Lastly, as we all know some wild mushrooms are edible and some are deadly.  I don’t know which ones are which, so I just take pictures of them and leave ’em alone!



I have to admit I got a bit carried away, but there you are – the mushrooms of Door County. There were so many that I hiked one of the trails several times to capture them all!

Here is a more in-depth and scientific discussion about mushrooms, if you happen to be interested.




    • Ha ha thank you Lisa. I even had more but have to stop 🙂
      Now that you said it, Steve was thinking it must have Jimmy Buffets truck! The painting on the truck was really nicely done, and that parrot is his signature sign!

  1. You did a fantastic job capturing all the mushrooms. I can envision you crawling around the ground to catch that perfect shot. Nice job 🙂

  2. Ah yes, range lights are very familiar to us old sailors. They were critically important to us to safely enter new harbors without running aground! Thanks for the memory. Your mushroom pics are quite interesting and beautiful.

  3. Now that’s a lot of mushrooms…Joe would have been just like Steve! They are so pretty and interesting with all the odd shapes, sizes and colors. Wonderful pictures MonaLiza…and you!

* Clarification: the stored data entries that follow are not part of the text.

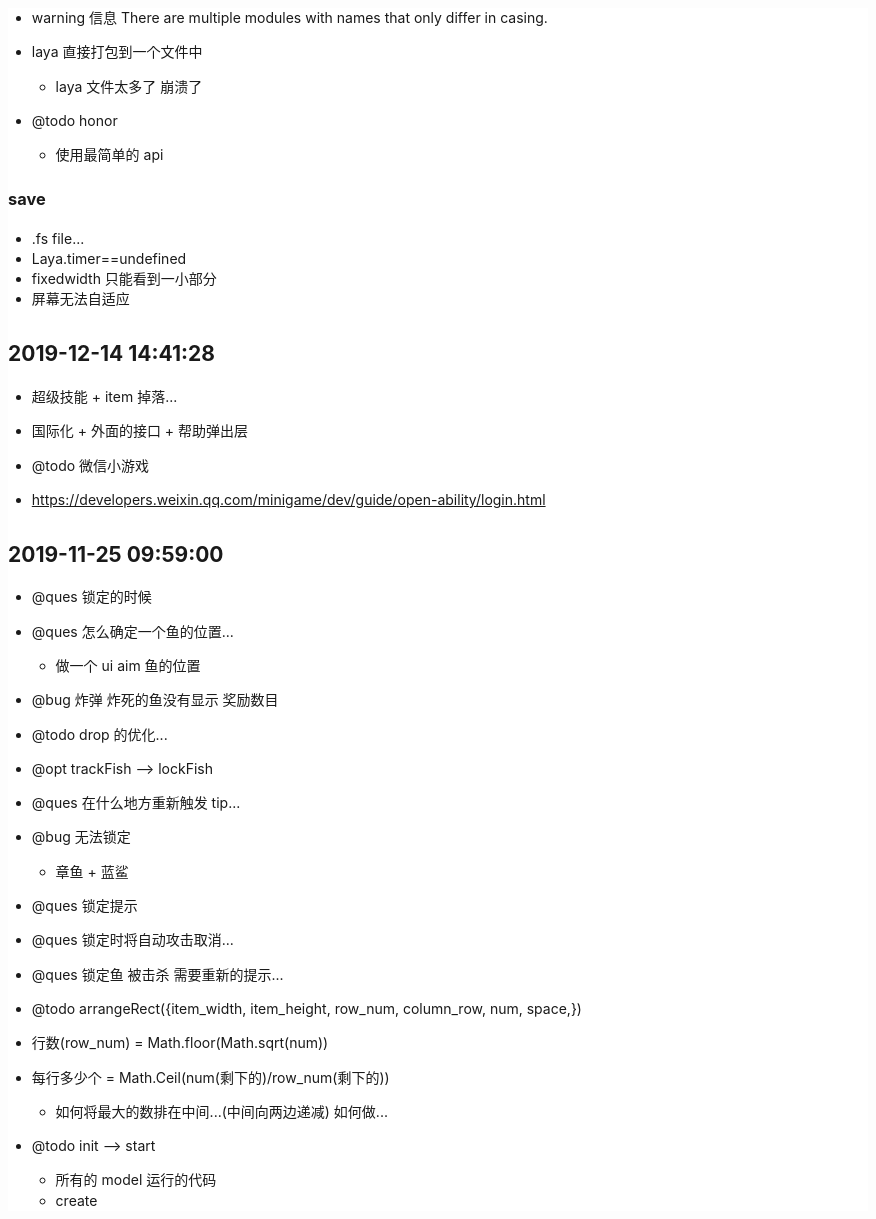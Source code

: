 -   warning 信息 There are multiple modules with names that only differ in casing.

-   laya 直接打包到一个文件中

    -   laya 文件太多了 崩溃了

-   @todo honor
    -   使用最简单的 api

### save

-   .fs file...
-   Laya.timer==undefined
-   fixedwidth 只能看到一小部分
-   屏幕无法自适应

## 2019-12-14 14:41:28

-   超级技能 + item 掉落...
-   国际化 + 外面的接口 + 帮助弹出层
-   @todo 微信小游戏

-   https://developers.weixin.qq.com/minigame/dev/guide/open-ability/login.html

## 2019-11-25 09:59:00

-   @ques 锁定的时候

-   @ques 怎么确定一个鱼的位置...

    -   做一个 ui aim 鱼的位置

-   @bug 炸弹 炸死的鱼没有显示 奖励数目

-   @todo drop 的优化...

-   @opt trackFish --> lockFish

-   @ques 在什么地方重新触发 tip...

-   @bug 无法锁定

    -   章鱼 + 蓝鲨

-   @ques 锁定提示

-   @ques 锁定时将自动攻击取消...

-   @ques 锁定鱼 被击杀 需要重新的提示...

-   @todo arrangeRect({item_width, item_height, row_num, column_row, num, space,})
-   行数(row_num) = Math.floor(Math.sqrt(num))
-   每行多少个 = Math.Ceil(num(剩下的)/row_num(剩下的))
    -   如何将最大的数排在中间...(中间向两边递减) 如何做...

*   @todo init --> start

    -   所有的 model 运行的代码
    -   create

  4. I totally agree with Lisa, you didn’t get carried away at all. I love seeing the diversity of nature and your pictures are always so wonderful. We appreciate all the hard work you put into capturing these beauties. Thanks for sharing them with us and pay no attention to Steve – he doesn’t speak for all of us! (and I mean that in the nicest possible way Steve, tee hee).


  5. Thanks so much for the pictures — they reminded of why I’m planning my own RV trip: to see all the beauty out there. Lovely work!

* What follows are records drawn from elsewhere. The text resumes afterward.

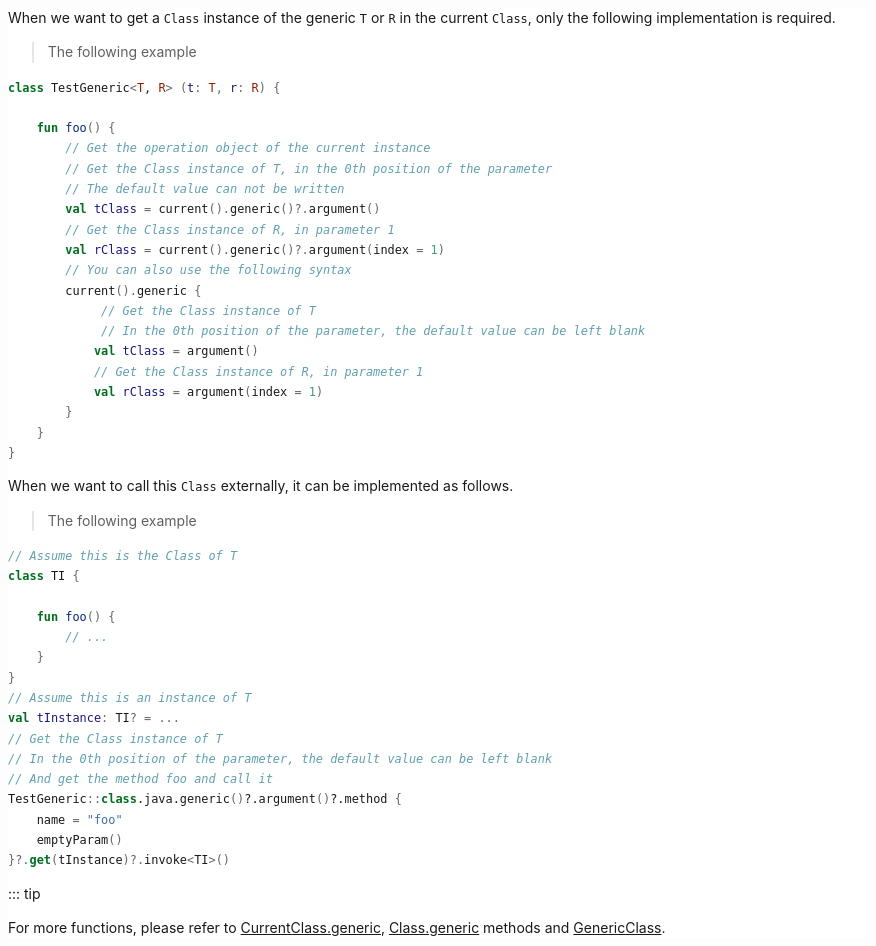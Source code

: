 When we want to get a `Class` instance of the generic `T` or `R` in the current `Class`, only the following implementation is required.

> The following example

```kotlin
class TestGeneric<T, R> (t: T, r: R) {

    fun foo() {
        // Get the operation object of the current instance
        // Get the Class instance of T, in the 0th position of the parameter
        // The default value can not be written
        val tClass = current().generic()?.argument()
        // Get the Class instance of R, in parameter 1
        val rClass = current().generic()?.argument(index = 1)
        // You can also use the following syntax
        current().generic {
             // Get the Class instance of T
             // In the 0th position of the parameter, the default value can be left blank
            val tClass = argument()
            // Get the Class instance of R, in parameter 1
            val rClass = argument(index = 1)
        }
    }
}
```

When we want to call this `Class` externally, it can be implemented as follows.

> The following example

```kotlin
// Assume this is the Class of T
class TI {

    fun foo() {
        // ...
    }
}
// Assume this is an instance of T
val tInstance: TI? = ...
// Get the Class instance of T
// In the 0th position of the parameter, the default value can be left blank
// And get the method foo and call it
TestGeneric::class.java.generic()?.argument()?.method {
    name = "foo"
    emptyParam()
}?.get(tInstance)?.invoke<TI>()
```

::: tip

For more functions, please refer to [CurrentClass.generic](../public/com/highcapable/yukihookapi/hook/bean/CurrentClass#generic-method), [Class.generic](../public/com/highcapable/yukihookapi/hook/factory/ReflectionFactory#class-generic-ext-method) methods and [GenericClass](../public/com/highcapable/yukihookapi/hook/bean/GenericClass).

  6. It’s My Own Damn Fault is in a song where the guy loses the girl because he is stupid.

    Thanks for the heads up about the gnats. Paul hates them.

    Who knew mushrooms were so photogenic and beautiful. Great job.

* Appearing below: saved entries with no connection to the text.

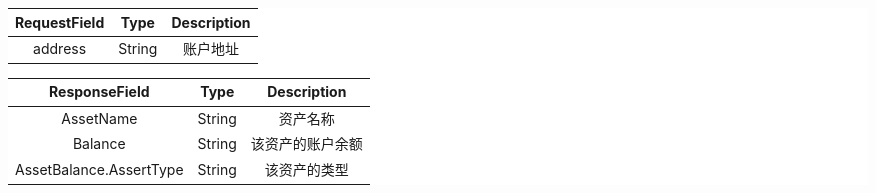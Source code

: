 | RequestField     |     Type |   Description   |
| :--------------: | :--------:| :------: |
|    address|   String|  账户地址  |



| ResponseField     |     Type |   Description   |
| :--------------: | :--------:| :------: |
|    AssetName|   String|  资产名称|
|    Balance|   String|  该资产的账户余额|
|    AssetBalance.AssertType|   String|  该资产的类型|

  7. Okay, we are 1-1 on the last half of this blog!! John is right there with Steve which is why “our” blog rarely has anything like this! I, on the other hand, loved all the fungi!! I am very fascinated with all the shapes and colors. You did a wonderful job with adding all the photos (which I enjoyed) and thanks for the information that I didn’t know:)

    I guess the lighthouse radar is the same concept as the runways at the airport!?

    • Ha ha I knew it, Steve was really shaking his head when he saw those mushrooms. There were a lot more but have to stop uploading them. Those were just on a short trail near our campground.
      Steve says yes the concept is similar in a way like the approach lights at the airport, for guidance.

  8. WOW!! I just LOVE all your mushrooms and fungi! I can’t believe that you found so many. How many hikes did you do to find all of these? We saw range lights in the UP but not nearly the mushrooms. I just can’t get over how gorgeous they are. I’m with you…….NOT TOO MANY!!

  9. Vinegar….works every time! Had to share your mushrooms with my mushroom loving friend….those are over the top! I can feel you not too far behind…I’ll try to keep you apprised of AK and LA…we’re stopping at Betty’s!

  10. I’ve known that colors and designs are factors in building a lighthouse. So it’s always nice to see comparison between different lighthouse designs around the world … and the blogosphere. 😀 I’m with Steve. I love to see them in great captures like you’ve done, but I’m not much of a mushroom-kind of guy. 🙂

  11. The mushrooms are wonderful–glad you ignored your editor! Once you start paying attention to mushrooms, they will draw you in. I was intrigued by many of the same mushrooms on a hike in Maine last month. Now I want to learn more about harvesting the edible ones. Lovely post.

  12. Terry would be right there with Steve with the mushrooms! Pretty much anything that causes me to stop and take photos on a hiking trail does not appeal to Terry! 😉 I love the fungi and the information you provided.

  13. I absolutely LOVE your mushroom photos — what an incredibly variety you found! And I know how difficult it is to take macro shots in low light. You did a fabulous job, ML. I would have enjoyed hiking and searching for ‘shrooms with you.